The stockholders to nominate a president, treasurer, and a clerk or secretary from the University at large, and eight other directors, to be selected as follows: one from the Faculty of Arts and Sciences, one from the Graduate School, one from the Law School, one from the Medical School, one from the University at large, and one from the Senior, Junior and Sophomore classes of the College or Scientific School of Harvard University, respectively. These nominations to be posted in the Society's store and published in the CRIMSON two weeks before the annual meeting of the participating members of the Society. Other nominations, if any, to be made by nomination papers signed by twenty-five members of the Society, and to be similarly posted and published one week before the annual meeting. If additional nominations are made in this manner, the president, treasurer, clerk, and eight directors to be selected by ballot at the annual meeting, provided that at least one hundred members are present and voting. The eleven persons so selected by ballot, or, if no additional nominations are made, or if fewer than one hundred members are present and voting at the annual meeting, the nominees of the stockholders, to be elected, the president by a vote of the board of directors, the ten other persons by a vote of the board of stockholders. After 1902, new stockholders to fill vacancies caused by lapse of time, death, or resignation, to be chosen in the same manner and at the same time as the treasurer, clerk, and directors.

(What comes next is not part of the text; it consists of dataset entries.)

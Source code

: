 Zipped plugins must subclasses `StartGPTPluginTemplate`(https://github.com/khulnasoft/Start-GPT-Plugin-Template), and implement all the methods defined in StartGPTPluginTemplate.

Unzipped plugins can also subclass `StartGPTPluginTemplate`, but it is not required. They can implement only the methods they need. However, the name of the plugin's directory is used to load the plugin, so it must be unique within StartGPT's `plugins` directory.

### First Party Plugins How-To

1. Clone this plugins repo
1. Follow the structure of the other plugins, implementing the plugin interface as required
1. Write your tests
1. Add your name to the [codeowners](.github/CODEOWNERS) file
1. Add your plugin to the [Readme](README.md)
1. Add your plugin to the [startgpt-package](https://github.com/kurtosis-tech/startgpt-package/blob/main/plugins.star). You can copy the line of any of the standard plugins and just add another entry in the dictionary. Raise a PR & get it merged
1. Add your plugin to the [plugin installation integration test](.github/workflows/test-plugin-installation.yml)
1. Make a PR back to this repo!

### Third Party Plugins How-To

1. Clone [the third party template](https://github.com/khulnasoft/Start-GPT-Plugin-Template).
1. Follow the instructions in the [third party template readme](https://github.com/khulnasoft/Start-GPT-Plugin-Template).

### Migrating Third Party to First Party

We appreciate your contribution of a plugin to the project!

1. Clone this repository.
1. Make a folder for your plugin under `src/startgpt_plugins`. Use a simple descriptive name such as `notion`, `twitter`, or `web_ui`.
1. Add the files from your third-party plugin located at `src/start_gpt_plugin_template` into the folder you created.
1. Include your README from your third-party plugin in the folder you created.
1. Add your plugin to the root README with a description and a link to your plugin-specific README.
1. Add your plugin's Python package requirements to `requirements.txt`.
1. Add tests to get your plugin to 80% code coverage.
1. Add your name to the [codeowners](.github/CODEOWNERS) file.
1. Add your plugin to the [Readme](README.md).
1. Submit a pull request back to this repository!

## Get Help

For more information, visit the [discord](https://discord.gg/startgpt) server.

The stockholders to determine what compensation, if any, shall be received by the president, treasurer, clerk, or any member of the board of directors; and also to entertain any complaint as to the administration by this board, if signed by at least ten members of the Society, and to make reply in writing to the complainants.
The powers and duties of the stockholders to be subject to change by the mutual consent of the stockholders and the participating members of the Society. The assent of the members to be manifested by a majority vote in favor of any proposed change, provided that the votes cast represent twenty-five per cent of the members of the Society, the vote to be by Australian ballot after at least two weeks' notice of the day and subject of the balloting, such notice, however, to be given only at the joint request of the stockholders and fifty members of the Society.
Any stockholder who wishes to resign his office to be at liberty to do so by transferring his certificate of stock to his fellow stockholders, who shall re-assign it to his successor elected at the next annual meeting of the participating members of the Society.
The five stockholders to have the right to apply at any time to the Court for a dissolution of the corporation, and upon its legal dissolution, all the assets of the corporation to vest, subject to its liabilities, in the general body of participating members, as a voluntary association of the same nature and with the same constitution and by-laws as those of the present Society at the moment before incorporation.
The Committee believe that the Society would be fortunate if it could secure any members of its first Board of Stockholders: Major Henry L. Higginson, Fellow of Harvard College; Professor LeBarron R. Briggs, Dean of the Faculty of Arts and Sciences; Professor Samuel Williston, of the Law Faculty: Professor Harold C. Ernst, of the Medical Faculty: Professor Wallace C. Sabine, of the Faculty of Arts and Sciences. Respectfully submitted. JAMES BARR AMES. EDWIN H. HALL. BYRON S. HURLBUT. WILLIAM G. LEE. RICHARD DERBY. JAMES A. BURGESS. ROBERT W. LEATHERBEE.